Managing Airflow log retention

Currently, automatic log retention policies may not apply to Airflow jobs as the logs are stored locally in a Kubernetes (K8s) volume rather than in a cloud object store. Over time, these log files can consume significant disk space based on the workload.

To resolve this, create a custom airflow-log-cleaner job that runs on a daily schedule to automatically delete logs older than a specified number of days.

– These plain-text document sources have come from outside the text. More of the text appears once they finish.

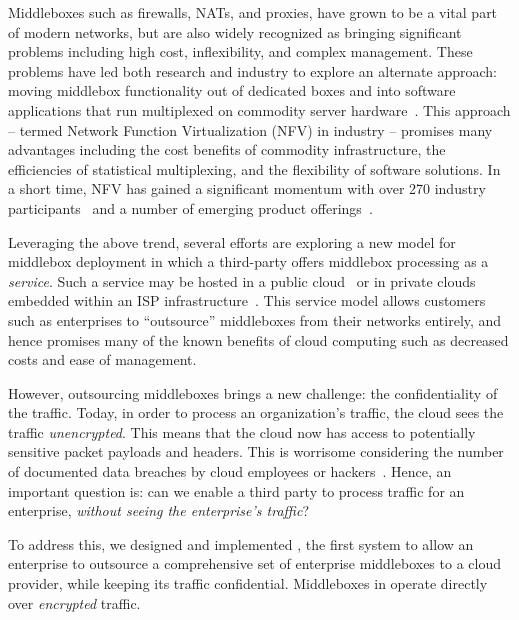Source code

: Middleboxes such as firewalls, NATs, and proxies, have grown to be a vital part of modern networks, but are 
also widely recognized as bringing significant problems including high cost, inflexibility, and complex management.  
These problems have led both research and industry to explore an alternate approach: moving middlebox functionality out of dedicated boxes and into 
software applications that run multiplexed on commodity server hardware~\cite{mb-manifesto,comb,aplomb,opennf,clickos,flowtags,etsi-nfv,domain20,opnfv}.
This approach -- termed Network Function Virtualization (NFV) in industry -- promises many advantages including the cost benefits of commodity infrastructure, 
the efficiencies of statistical multiplexing, and the flexibility of software solutions. 
In a short time, NFV has gained a significant momentum with over 270 industry participants~\cite{etsi-nfv} and a number of emerging product offerings~\cite{brocade,dell,juniper}.

Leveraging the above trend, several efforts are exploring a new model for middlebox deployment in which a third-party offers middlebox processing as a  
\emph{service}.
Such a service may be hosted in a public cloud~\cite{aplomb,zscaler,aryaka} or in private clouds embedded within an ISP 
infrastructure~\cite{domain20, telefonica}.  
This service model allows customers such as enterprises to ``outsource'' middleboxes from their networks entirely, and hence promises many of the known benefits of cloud computing  such as decreased costs and ease of management.%

However, outsourcing middleboxes brings a new challenge: the confidentiality of the traffic. 
Today, in order to process an organization's traffic, the cloud sees the traffic {\em unencrypted}.  This means that the cloud 
now has access to potentially sensitive packet payloads and headers. This is 
worrisome considering the number of documented data breaches by cloud employees or hackers~\cite{PrivacyRecords,databreach}.
Hence, an important question is: can we enable a third party to process traffic for an enterprise, {\em without seeing the enterprise's traffic}?

To address this, we designed and implemented \sys, the first system to allow an enterprise to outsource  a comprehensive set of enterprise middleboxes  to a cloud provider, while keeping its traffic confidential. 
Middleboxes in \sys operate directly over {\it encrypted} traffic. %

Create an Airflow DAG file in Python. In this DAG, the configured days for log retention is 30. It means logs older than 30 days are cleaned up. Change the value of the days variable in the script from 30 to another value, if a different log retention period is needed.
from airflow import DAG
from airflow.operators.bash_operator import BashOperator
from airflow.utils import timezone
from datetime import timedelta
from dateutil import parser

# configure the number of days here
days = 30
log_clean_command = f'''
    find /usr/local/airflow/logs -type d -name 'lost+found' -prune -o -type f -mtime +{days} -name '*.log' -print0 | xargs -0 rm -f || true
    find /usr/local/airflow/logs -type d -empty -delete || true
    '''
dag = DAG(
    dag_id='airflow-log-cleaner',
    start_date=parser.isoparse('2026-04-08T04:11:30Z').replace(tzinfo=timezone.utc),
    schedule="@daily",
    catchup=False,
    is_paused_upon_creation=False,
)

shell_1 = BashOperator(
    bash_command=log_clean_command,
    task_id='shell_1',
    dag=dag,
)
  1. In the Cloudera console, click the Data Engineering tile. The Cloudera Data Engineering Home page displays.
  2. In the left navigation menu, click Jobs. The Jobs page is displayed.
  3. Click Create Job. The Job Details page is displayed.
  4. Provide the Job Details:
    1. Select Airflow for the job type. The available fields on the user interface updates automatically.
    2. Specify the Name as airflow-log-cleaner.
    3. Click the Resource as DAG File.
    4. Click Upload and select the DAG file you created in Before you begin section.
    5. In the Resource Name field, enter a name for the resource and click Upload.
  5. Click Create and Run to run the job immediately.